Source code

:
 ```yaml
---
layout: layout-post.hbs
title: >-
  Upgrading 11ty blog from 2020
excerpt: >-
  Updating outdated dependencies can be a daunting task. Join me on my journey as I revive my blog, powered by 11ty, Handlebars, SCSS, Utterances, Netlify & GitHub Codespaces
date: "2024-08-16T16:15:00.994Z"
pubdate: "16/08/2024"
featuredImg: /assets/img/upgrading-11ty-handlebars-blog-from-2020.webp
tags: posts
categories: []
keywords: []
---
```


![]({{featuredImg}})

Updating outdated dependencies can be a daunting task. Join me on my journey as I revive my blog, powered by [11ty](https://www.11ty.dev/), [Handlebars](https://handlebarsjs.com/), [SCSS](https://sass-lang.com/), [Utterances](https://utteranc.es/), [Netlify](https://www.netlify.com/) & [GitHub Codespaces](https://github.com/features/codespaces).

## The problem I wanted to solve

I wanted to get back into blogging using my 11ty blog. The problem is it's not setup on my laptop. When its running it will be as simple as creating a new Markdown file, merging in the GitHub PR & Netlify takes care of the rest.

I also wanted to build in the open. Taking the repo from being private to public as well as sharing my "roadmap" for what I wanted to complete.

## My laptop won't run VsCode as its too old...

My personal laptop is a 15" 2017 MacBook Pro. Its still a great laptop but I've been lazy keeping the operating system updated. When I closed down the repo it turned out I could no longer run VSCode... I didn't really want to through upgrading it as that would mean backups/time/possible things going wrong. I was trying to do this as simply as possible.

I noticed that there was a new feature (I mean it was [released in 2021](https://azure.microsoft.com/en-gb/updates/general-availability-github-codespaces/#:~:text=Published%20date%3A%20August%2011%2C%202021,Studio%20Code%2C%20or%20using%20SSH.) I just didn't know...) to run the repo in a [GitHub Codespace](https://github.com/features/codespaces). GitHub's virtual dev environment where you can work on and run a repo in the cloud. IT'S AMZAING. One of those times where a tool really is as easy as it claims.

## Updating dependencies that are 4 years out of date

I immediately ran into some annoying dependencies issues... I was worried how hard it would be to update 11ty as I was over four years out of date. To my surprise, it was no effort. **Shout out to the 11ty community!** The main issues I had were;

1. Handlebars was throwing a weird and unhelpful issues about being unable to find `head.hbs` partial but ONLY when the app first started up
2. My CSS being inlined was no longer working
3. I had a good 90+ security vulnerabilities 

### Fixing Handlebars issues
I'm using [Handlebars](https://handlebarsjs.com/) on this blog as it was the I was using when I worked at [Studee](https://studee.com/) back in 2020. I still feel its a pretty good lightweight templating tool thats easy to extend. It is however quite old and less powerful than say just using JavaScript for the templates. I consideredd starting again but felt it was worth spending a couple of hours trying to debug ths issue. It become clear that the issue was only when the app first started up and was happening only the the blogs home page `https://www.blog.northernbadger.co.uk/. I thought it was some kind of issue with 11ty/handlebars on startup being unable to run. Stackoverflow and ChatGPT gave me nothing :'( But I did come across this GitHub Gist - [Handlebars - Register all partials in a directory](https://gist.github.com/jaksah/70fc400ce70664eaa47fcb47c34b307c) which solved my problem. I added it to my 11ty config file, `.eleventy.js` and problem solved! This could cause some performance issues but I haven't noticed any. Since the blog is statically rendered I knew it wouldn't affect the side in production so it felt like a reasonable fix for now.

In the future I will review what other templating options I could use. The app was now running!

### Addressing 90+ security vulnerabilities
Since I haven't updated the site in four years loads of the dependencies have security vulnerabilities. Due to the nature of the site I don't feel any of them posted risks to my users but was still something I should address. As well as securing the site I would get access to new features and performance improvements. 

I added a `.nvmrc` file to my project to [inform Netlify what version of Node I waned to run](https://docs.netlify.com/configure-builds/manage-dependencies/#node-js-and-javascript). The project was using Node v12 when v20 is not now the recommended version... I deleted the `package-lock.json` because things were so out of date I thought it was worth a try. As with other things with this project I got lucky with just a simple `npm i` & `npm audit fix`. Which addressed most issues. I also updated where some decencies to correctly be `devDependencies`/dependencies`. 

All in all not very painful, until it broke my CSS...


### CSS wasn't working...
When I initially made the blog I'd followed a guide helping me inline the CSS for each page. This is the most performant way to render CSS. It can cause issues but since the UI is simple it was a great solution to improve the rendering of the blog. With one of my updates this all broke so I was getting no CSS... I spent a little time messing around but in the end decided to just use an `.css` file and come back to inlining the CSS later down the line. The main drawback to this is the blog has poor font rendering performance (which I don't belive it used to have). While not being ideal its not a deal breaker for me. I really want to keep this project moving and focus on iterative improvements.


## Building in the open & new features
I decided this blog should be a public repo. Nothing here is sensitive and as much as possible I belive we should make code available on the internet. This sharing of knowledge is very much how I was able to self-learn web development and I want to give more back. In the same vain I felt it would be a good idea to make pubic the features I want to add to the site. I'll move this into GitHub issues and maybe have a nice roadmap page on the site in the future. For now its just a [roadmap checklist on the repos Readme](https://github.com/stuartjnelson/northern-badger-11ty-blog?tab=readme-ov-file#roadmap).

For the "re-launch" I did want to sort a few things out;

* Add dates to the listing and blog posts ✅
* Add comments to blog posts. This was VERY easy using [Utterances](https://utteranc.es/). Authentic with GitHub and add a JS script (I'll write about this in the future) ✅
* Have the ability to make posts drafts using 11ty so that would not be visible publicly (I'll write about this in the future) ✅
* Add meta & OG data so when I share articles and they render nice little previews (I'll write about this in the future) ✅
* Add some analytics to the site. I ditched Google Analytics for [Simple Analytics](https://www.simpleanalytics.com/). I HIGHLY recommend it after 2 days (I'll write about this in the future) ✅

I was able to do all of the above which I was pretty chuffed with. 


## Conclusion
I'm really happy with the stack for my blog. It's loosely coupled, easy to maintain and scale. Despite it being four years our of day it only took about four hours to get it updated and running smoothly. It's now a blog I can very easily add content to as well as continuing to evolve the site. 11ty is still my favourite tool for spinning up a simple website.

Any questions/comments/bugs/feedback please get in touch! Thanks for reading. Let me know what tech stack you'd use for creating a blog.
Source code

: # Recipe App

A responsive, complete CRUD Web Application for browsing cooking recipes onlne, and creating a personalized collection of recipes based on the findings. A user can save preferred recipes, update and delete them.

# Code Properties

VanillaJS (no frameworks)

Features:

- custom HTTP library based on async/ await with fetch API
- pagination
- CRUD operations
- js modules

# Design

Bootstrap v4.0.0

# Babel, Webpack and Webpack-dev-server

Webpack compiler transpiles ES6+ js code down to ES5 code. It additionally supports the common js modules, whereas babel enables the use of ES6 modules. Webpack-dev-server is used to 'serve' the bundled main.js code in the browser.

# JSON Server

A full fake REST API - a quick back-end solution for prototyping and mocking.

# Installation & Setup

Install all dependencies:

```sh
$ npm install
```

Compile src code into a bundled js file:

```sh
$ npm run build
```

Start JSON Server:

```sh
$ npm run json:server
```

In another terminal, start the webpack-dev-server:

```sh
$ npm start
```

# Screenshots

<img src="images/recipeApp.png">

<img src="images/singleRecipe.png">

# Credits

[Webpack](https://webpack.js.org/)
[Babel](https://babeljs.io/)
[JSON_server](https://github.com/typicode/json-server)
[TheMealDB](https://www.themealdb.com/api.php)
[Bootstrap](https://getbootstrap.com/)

········

**Problem**
For the word "pretty", count the lines of the data that contain it and state only that count.

**Response for this exercise**
2